Activity: Take the data that sits below and write it out again exactly.

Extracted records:
# # # # # # #

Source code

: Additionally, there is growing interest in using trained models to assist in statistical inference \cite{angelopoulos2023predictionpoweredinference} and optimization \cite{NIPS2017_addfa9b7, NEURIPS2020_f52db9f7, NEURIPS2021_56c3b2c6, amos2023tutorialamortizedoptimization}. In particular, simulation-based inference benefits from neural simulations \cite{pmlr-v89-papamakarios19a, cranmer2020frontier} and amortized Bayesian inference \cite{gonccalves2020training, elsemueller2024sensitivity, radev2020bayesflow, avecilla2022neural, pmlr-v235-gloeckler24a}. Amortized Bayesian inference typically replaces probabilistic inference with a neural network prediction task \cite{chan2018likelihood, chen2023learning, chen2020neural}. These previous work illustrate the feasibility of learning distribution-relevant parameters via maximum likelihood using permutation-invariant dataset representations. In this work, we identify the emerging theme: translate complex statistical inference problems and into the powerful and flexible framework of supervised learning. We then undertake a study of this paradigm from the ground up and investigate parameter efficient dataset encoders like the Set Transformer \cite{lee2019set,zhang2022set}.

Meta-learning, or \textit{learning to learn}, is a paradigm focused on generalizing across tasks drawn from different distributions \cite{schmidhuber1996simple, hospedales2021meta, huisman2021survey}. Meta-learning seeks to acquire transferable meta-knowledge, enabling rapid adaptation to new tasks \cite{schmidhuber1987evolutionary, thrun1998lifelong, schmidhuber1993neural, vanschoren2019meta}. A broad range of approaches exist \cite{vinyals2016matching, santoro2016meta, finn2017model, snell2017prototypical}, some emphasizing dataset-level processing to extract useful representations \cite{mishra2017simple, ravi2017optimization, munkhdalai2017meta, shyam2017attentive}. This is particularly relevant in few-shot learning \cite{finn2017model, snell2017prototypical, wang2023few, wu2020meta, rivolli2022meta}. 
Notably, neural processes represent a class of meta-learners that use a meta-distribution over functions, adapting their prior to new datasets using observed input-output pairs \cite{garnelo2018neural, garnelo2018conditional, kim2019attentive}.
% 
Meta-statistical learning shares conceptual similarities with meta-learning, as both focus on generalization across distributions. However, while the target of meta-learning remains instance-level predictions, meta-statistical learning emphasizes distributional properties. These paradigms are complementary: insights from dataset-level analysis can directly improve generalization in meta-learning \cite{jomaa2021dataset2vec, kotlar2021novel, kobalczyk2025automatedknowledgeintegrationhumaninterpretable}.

# # # # # # #

Expected output:
Source code

: Additionally, there is growing interest in using trained models to assist in statistical inference \cite{angelopoulos2023predictionpoweredinference} and optimization \cite{NIPS2017_addfa9b7, NEURIPS2020_f52db9f7, NEURIPS2021_56c3b2c6, amos2023tutorialamortizedoptimization}. In particular, simulation-based inference benefits from neural simulations \cite{pmlr-v89-papamakarios19a, cranmer2020frontier} and amortized Bayesian inference \cite{gonccalves2020training, elsemueller2024sensitivity, radev2020bayesflow, avecilla2022neural, pmlr-v235-gloeckler24a}. Amortized Bayesian inference typically replaces probabilistic inference with a neural network prediction task \cite{chan2018likelihood, chen2023learning, chen2020neural}. These previous work illustrate the feasibility of learning distribution-relevant parameters via maximum likelihood using permutation-invariant dataset representations. In this work, we identify the emerging theme: translate complex statistical inference problems and into the powerful and flexible framework of supervised learning. We then undertake a study of this paradigm from the ground up and investigate parameter efficient dataset encoders like the Set Transformer \cite{lee2019set,zhang2022set}.

Meta-learning, or \textit{learning to learn}, is a paradigm focused on generalizing across tasks drawn from different distributions \cite{schmidhuber1996simple, hospedales2021meta, huisman2021survey}. Meta-learning seeks to acquire transferable meta-knowledge, enabling rapid adaptation to new tasks \cite{schmidhuber1987evolutionary, thrun1998lifelong, schmidhuber1993neural, vanschoren2019meta}. A broad range of approaches exist \cite{vinyals2016matching, santoro2016meta, finn2017model, snell2017prototypical}, some emphasizing dataset-level processing to extract useful representations \cite{mishra2017simple, ravi2017optimization, munkhdalai2017meta, shyam2017attentive}. This is particularly relevant in few-shot learning \cite{finn2017model, snell2017prototypical, wang2023few, wu2020meta, rivolli2022meta}. 
Notably, neural processes represent a class of meta-learners that use a meta-distribution over functions, adapting their prior to new datasets using observed input-output pairs \cite{garnelo2018neural, garnelo2018conditional, kim2019attentive}.
% 
Meta-statistical learning shares conceptual similarities with meta-learning, as both focus on generalization across distributions. However, while the target of meta-learning remains instance-level predictions, meta-statistical learning emphasizes distributional properties. These paradigms are complementary: insights from dataset-level analysis can directly improve generalization in meta-learning \cite{jomaa2021dataset2vec, kotlar2021novel, kobalczyk2025automatedknowledgeintegrationhumaninterpretable}.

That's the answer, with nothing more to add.